__Stored data__.
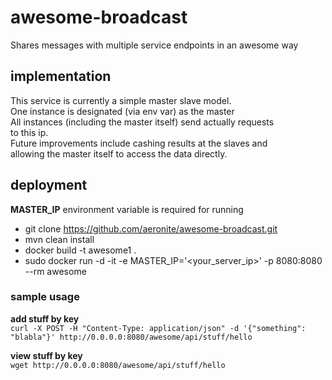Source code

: # awesome-broadcast
Shares messages with multiple service endpoints in an awesome way

## implementation

This service is currently a simple master slave model.<br>
One instance is designated (via env var) as the master <br>
All instances (including the master itself) send actually requests <br>
to this ip.<br>
Future improvements include cashing results at the slaves and <br>
allowing the master itself to access the data directly.

## deployment
**MASTER_IP** environment variable is required for running
* git clone https://github.com/aeronite/awesome-broadcast.git
* mvn clean install
* docker build -t awesome1 .
* sudo docker run -d -it -e MASTER_IP='<your_server_ip>' -p 8080:8080 --rm awesome


### sample usage
__add stuff by key__<br>
`curl -X POST -H "Content-Type: application/json" -d '{"something": "blabla"}' http://0.0.0.0:8080/awesome/api/stuff/hello
`

__view stuff by key__<br>
`wget http://0.0.0.0:8080/awesome/api/stuff/hello
`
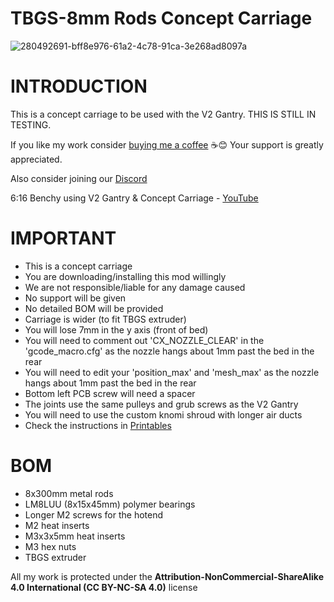#  TBGS-8mm Rods Concept Carriage


![280492691-bff8e976-61a2-4c78-91ca-3e268ad8097a](https://github.com/DerrickDarrell/Creality-K1-K1-Max/assets/145330457/2a610a44-87ec-4e8f-9d32-1ed2f289a6c6)


# INTRODUCTION

This is a concept carriage to be used with the V2 Gantry. THIS IS STILL IN TESTING.


If you like my work consider [buying me a coffee](https://ko-fi.com/derrickdarrell) ☕😊 Your support is greatly appreciated.

Also consider joining our [Discord](https://discord.gg/d3vil-design)


6:16 Benchy using V2 Gantry & Concept Carriage - [YouTube](https://www.youtube.com/watch?v=GfOL87u7CSw&ab_channel=DerrickDarrell)

# IMPORTANT

- This is a concept carriage
- You are downloading/installing this mod willingly
- We are not responsible/liable for any damage caused
- No support will be given
- No detailed BOM will be provided
- Carriage is wider (to fit TBGS extruder)
- You will lose 7mm in the y axis (front of bed)
- You will need to comment out 'CX_NOZZLE_CLEAR' in the 'gcode_macro.cfg' as the nozzle hangs about 1mm past the bed in the rear
- You will need to edit your 'position_max' and 'mesh_max' as the nozzle hangs about 1mm past the bed in the rear
- Bottom left PCB screw will need a spacer
- The joints use the same pulleys and grub screws as the V2 Gantry
- You will need to use the custom knomi shroud with longer air ducts
- Check the instructions in [Printables](https://www.printables.com/model/594021-creality-k1-k1-max-knomi-covershroud0)


# BOM

- 8x300mm metal rods
- LM8LUU (8x15x45mm) polymer bearings
- Longer M2 screws for the hotend
- M2 heat inserts
- M3x3x5mm heat inserts
- M3 hex nuts
- TBGS extruder

All my work is protected under the **Attribution-NonCommercial-ShareAlike 4.0 International (CC BY-NC-SA 4.0)** license
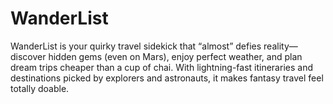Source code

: # WanderList
WanderList is your quirky travel sidekick that “almost” defies reality—discover hidden gems (even on Mars), enjoy perfect weather, and plan dream trips cheaper than a cup of chai. With lightning-fast itineraries and destinations picked by explorers and astronauts, it makes fantasy travel feel totally doable.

__What the task asks__.
From the material above, reproduce only what runs from the line holding "mvn clean install" down to the line holding "If you like", both included, pictures excluded.

__Response to the task__.
* mvn clean install
* docker build -t awesome1 .
* sudo docker run -d -it -e MASTER_IP='<your_server_ip>' -p 8080:8080 --rm awesome


### sample usage
__add stuff by key__<br>
`curl -X POST -H "Content-Type: application/json" -d '{"something": "blabla"}' http://0.0.0.0:8080/awesome/api/stuff/hello
`

__view stuff by key__<br>
`wget http://0.0.0.0:8080/awesome/api/stuff/hello
`
#  TBGS-8mm Rods Concept Carriage


![280492691-bff8e976-61a2-4c78-91ca-3e268ad8097a](https://github.com/DerrickDarrell/Creality-K1-K1-Max/assets/145330457/2a610a44-87ec-4e8f-9d32-1ed2f289a6c6)


# INTRODUCTION

This is a concept carriage to be used with the V2 Gantry. THIS IS STILL IN TESTING.


If you like my work consider [buying me a coffee](https://ko-fi.com/derrickdarrell) ☕😊 Your support is greatly appreciated.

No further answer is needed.